> _Records provided_

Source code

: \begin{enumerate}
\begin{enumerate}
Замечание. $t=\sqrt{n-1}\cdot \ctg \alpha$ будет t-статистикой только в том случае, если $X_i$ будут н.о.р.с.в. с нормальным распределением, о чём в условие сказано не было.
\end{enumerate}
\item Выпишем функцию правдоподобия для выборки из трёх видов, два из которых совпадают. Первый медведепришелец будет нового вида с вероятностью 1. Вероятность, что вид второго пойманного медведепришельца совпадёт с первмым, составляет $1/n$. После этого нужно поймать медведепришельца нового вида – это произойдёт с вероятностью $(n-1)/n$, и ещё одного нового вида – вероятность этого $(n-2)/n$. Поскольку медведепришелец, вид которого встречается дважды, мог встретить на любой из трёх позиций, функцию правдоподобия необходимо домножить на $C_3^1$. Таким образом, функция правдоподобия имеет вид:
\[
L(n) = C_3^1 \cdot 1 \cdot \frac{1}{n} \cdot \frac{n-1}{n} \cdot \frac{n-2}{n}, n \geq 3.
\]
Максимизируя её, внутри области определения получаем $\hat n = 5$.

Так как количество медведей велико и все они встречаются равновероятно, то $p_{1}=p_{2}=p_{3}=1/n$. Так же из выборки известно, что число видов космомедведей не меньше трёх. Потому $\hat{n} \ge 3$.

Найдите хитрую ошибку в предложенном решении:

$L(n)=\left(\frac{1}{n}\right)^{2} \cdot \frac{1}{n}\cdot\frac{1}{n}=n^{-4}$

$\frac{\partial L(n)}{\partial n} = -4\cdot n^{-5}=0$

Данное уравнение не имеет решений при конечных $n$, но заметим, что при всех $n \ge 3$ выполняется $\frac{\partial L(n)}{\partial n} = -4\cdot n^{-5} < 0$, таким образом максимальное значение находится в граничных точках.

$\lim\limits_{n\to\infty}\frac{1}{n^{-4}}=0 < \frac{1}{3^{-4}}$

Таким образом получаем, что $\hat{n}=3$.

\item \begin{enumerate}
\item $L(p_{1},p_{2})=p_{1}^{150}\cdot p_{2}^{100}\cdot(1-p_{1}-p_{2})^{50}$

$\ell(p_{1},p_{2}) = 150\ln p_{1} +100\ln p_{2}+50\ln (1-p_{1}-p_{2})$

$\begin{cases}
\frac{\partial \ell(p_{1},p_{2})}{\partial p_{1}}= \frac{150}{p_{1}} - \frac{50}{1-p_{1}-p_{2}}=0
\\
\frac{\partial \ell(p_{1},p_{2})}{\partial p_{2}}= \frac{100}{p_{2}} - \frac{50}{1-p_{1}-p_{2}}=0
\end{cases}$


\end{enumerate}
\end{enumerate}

> _About this task_
Which lines above contain "cdot"? Show each of them.

> _Solution for this task_
Замечание. $t=\sqrt{n-1}\cdot \ctg \alpha$ будет t-статистикой только в том случае, если $X_i$ будут н.о.р.с.в. с нормальным распределением, о чём в условие сказано не было.
L(n) = C_3^1 \cdot 1 \cdot \frac{1}{n} \cdot \frac{n-1}{n} \cdot \frac{n-2}{n}, n \geq 3.
$L(n)=\left(\frac{1}{n}\right)^{2} \cdot \frac{1}{n}\cdot\frac{1}{n}=n^{-4}$
$\frac{\partial L(n)}{\partial n} = -4\cdot n^{-5}=0$
Данное уравнение не имеет решений при конечных $n$, но заметим, что при всех $n \ge 3$ выполняется $\frac{\partial L(n)}{\partial n} = -4\cdot n^{-5} < 0$, таким образом максимальное значение находится в граничных точках.
\item $L(p_{1},p_{2})=p_{1}^{150}\cdot p_{2}^{100}\cdot(1-p_{1}-p_{2})^{50}$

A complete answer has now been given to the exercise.